Sektor pertanian di Pakistan mengalami penurunan yang signifikan, dengan pertumbuhan hanya 0,56 persen. Produksi kapas, gandum, dan jagung mengalami penurunan yang mencolok, disebabkan oleh berbagai faktor seperti kekurangan air, tata kelola input yang buruk, korupsi, dan perubahan iklim. Kondisi ini dianggap sebagai yang terburuk dalam sejarah pertanian Pakistan. Sayangnya, reformasi agraria masih belum menjadi prioritas dalam agenda kebijakan pemerintah pusat.
Di sektor manufaktur, produksi skala besar menurun 1,5 persen, sementara sektor jasa tumbuh 2,91 persen namun pertumbuhan ini lebih terpusat di kota-kota besar. Tingginya biaya energi, pembatasan impor, kebijakan proteksionis, dan korupsi sistemik menjadi faktor yang melemahkan daya saing nasional.
Pemerintah mengklaim penurunan inflasi dari 25 persen menjadi 4,7 persen sebagai keberhasilan, namun hal ini terjadi atas dasar kebijakan penghematan besar-besaran atas desakan IMF. Subsidi untuk bahan makanan, bahan bakar, dan listrik dipangkas, sementara anggaran pembangunan dikurangi. Hal ini menyebabkan beban meningkat bagi masyarakat, dengan penurunan upah riil dan kenaikan tagihan listrik.

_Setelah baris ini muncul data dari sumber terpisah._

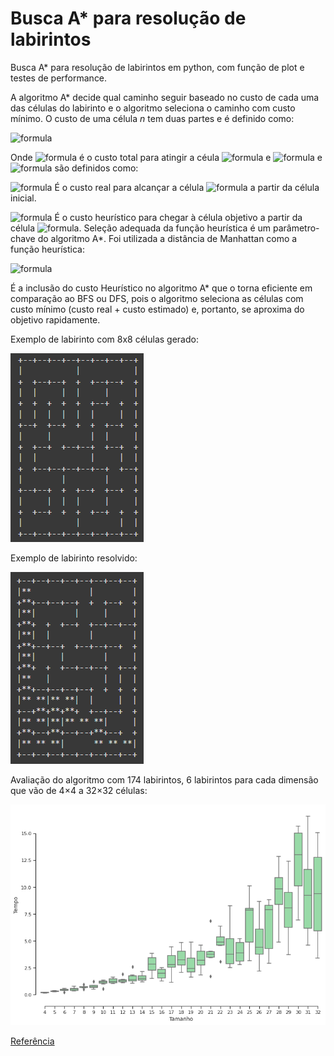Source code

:# Busca A* para resolução de labirintos
Busca A* para resolução de labirintos em python, com função de plot e testes de performance.

A algoritmo A* decide qual caminho seguir baseado no custo de cada uma das células do labirinto e o algoritmo seleciona o caminho com custo mínimo. O custo de uma célula $n$ tem duas partes e é definido como:

![formula](https://render.githubusercontent.com/render/math?math=f(n)=g(n)%2Bh(n))

Onde ![formula](https://render.githubusercontent.com/render/math?math=f(n)) é o custo total para atingir a céula ![formula](https://render.githubusercontent.com/render/math?math=n) e ![formula](https://render.githubusercontent.com/render/math?math=g(n)) e ![formula](https://render.githubusercontent.com/render/math?math=h(n)) são definidos como:

![formula](https://render.githubusercontent.com/render/math?math=g(n)) É o custo real para alcançar a célula ![formula](https://render.githubusercontent.com/render/math?math=n) a partir da célula inicial.

![formula](https://render.githubusercontent.com/render/math?math=h(n)) É o custo heurístico para chegar à célula objetivo a partir da célula ![formula](https://render.githubusercontent.com/render/math?math=n). Seleção adequada da função heurística é um parâmetro-chave do algoritmo A*. Foi utilizada a distância de Manhattan como a função heurística:

![formula](https://render.githubusercontent.com/render/math?math=d(x%2Cy)%20%3D%20\sum_{i=1}^{n}\left|x_{i}-y_{i}\right|)

É a inclusão do custo Heurístico no algoritmo A* que o torna eficiente em comparação ao BFS ou DFS, pois o algoritmo seleciona as células com custo mínimo (custo real + custo estimado) e, portanto, se aproxima do objetivo rapidamente.

Exemplo de labirinto com 8x8 células gerado:

![Boxplot](labirinto.png)

Exemplo de labirinto resolvido:

![Boxplot](labirinto_sol.png)

Avaliação do algoritmo com 174 labirintos, 6 labirintos para cada dimensão que vão de  4×4  a  32×32  células:

![Boxplot](boxplot.png)

[Referência](https://levelup.gitconnected.com/a-star-a-search-for-solving-a-maze-using-python-with-visualization-b0cae1c3ba92)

Meskipun surplus fiskal primer sebesar 3 persen dari PDB, namun hal ini tidak berasal dari reformasi struktural. Pemangkasan anggaran pembangunan dan penerapan pajak regresif, termasuk pungutan minyak, justru memperbesar kesenjangan dan mengurangi ruang untuk berinvestasi dalam sektor vital seperti kesehatan, pendidikan, dan adaptasi perubahan iklim.